Task description
Using the records that appear below, write out exactly the lines from the one with "[7·23动车追尾事件一周回" through the one with "[聊聊政客的人品](http", keeping both end lines.

• • • • • • •

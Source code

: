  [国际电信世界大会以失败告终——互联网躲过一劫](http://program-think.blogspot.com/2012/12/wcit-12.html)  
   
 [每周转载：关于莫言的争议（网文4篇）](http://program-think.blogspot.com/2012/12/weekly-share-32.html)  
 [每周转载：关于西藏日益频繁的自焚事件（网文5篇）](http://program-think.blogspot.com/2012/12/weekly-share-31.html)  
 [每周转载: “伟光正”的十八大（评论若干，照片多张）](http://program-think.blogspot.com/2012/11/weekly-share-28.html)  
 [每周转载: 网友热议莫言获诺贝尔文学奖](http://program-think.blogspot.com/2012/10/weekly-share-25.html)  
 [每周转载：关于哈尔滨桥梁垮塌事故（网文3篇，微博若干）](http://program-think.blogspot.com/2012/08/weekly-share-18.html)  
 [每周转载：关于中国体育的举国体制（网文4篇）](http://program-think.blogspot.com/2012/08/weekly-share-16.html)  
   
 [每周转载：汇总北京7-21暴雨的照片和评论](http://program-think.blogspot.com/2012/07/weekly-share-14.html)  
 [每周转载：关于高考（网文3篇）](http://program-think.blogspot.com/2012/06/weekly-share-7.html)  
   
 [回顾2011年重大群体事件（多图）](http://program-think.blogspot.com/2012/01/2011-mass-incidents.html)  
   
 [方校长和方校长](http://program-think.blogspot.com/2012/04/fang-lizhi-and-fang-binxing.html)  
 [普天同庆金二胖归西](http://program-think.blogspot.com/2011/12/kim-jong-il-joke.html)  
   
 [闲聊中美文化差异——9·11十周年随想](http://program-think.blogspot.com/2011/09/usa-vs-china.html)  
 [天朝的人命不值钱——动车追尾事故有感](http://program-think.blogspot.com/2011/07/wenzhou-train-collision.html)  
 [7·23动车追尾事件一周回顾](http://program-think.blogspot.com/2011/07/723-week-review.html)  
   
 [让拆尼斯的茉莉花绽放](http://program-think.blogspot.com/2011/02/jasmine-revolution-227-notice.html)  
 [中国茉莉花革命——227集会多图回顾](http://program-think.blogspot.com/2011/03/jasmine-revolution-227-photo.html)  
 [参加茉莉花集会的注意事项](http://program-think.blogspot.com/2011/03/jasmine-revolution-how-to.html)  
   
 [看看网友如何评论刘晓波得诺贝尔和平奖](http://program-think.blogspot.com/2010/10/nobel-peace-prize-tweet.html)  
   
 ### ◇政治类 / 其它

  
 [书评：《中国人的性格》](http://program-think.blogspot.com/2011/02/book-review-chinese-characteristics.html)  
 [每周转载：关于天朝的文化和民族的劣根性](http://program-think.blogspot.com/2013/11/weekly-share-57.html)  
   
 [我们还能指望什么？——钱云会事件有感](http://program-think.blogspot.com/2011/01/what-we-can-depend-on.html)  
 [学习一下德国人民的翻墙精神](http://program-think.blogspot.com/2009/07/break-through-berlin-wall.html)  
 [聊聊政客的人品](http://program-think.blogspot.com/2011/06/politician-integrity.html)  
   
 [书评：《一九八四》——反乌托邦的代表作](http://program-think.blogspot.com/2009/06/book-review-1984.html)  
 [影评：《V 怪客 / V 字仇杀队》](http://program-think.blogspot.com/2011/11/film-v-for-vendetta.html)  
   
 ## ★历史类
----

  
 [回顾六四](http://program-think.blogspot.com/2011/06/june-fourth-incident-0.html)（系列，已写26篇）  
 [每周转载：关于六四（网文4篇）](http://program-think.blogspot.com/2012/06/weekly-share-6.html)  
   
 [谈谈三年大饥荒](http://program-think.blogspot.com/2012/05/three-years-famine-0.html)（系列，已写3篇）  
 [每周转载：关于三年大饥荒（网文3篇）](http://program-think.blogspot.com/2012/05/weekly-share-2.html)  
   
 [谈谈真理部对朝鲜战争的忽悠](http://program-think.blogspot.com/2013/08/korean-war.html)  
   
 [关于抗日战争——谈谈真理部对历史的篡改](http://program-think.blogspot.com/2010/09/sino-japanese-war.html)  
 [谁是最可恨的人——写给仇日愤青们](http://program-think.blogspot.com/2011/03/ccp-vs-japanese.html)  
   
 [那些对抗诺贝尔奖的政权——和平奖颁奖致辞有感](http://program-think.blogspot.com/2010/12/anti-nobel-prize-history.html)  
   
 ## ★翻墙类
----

• • • • • • •

Answer box
 [7·23动车追尾事件一周回顾](http://program-think.blogspot.com/2011/07/723-week-review.html)  
   
 [让拆尼斯的茉莉花绽放](http://program-think.blogspot.com/2011/02/jasmine-revolution-227-notice.html)  
 [中国茉莉花革命——227集会多图回顾](http://program-think.blogspot.com/2011/03/jasmine-revolution-227-photo.html)  
 [参加茉莉花集会的注意事项](http://program-think.blogspot.com/2011/03/jasmine-revolution-how-to.html)  
   
 [看看网友如何评论刘晓波得诺贝尔和平奖](http://program-think.blogspot.com/2010/10/nobel-peace-prize-tweet.html)  
   
 ### ◇政治类 / 其它

  
 [书评：《中国人的性格》](http://program-think.blogspot.com/2011/02/book-review-chinese-characteristics.html)  
 [每周转载：关于天朝的文化和民族的劣根性](http://program-think.blogspot.com/2013/11/weekly-share-57.html)  
   
 [我们还能指望什么？——钱云会事件有感](http://program-think.blogspot.com/2011/01/what-we-can-depend-on.html)  
 [学习一下德国人民的翻墙精神](http://program-think.blogspot.com/2009/07/break-through-berlin-wall.html)  
 [聊聊政客的人品](http://program-think.blogspot.com/2011/06/politician-integrity.html)  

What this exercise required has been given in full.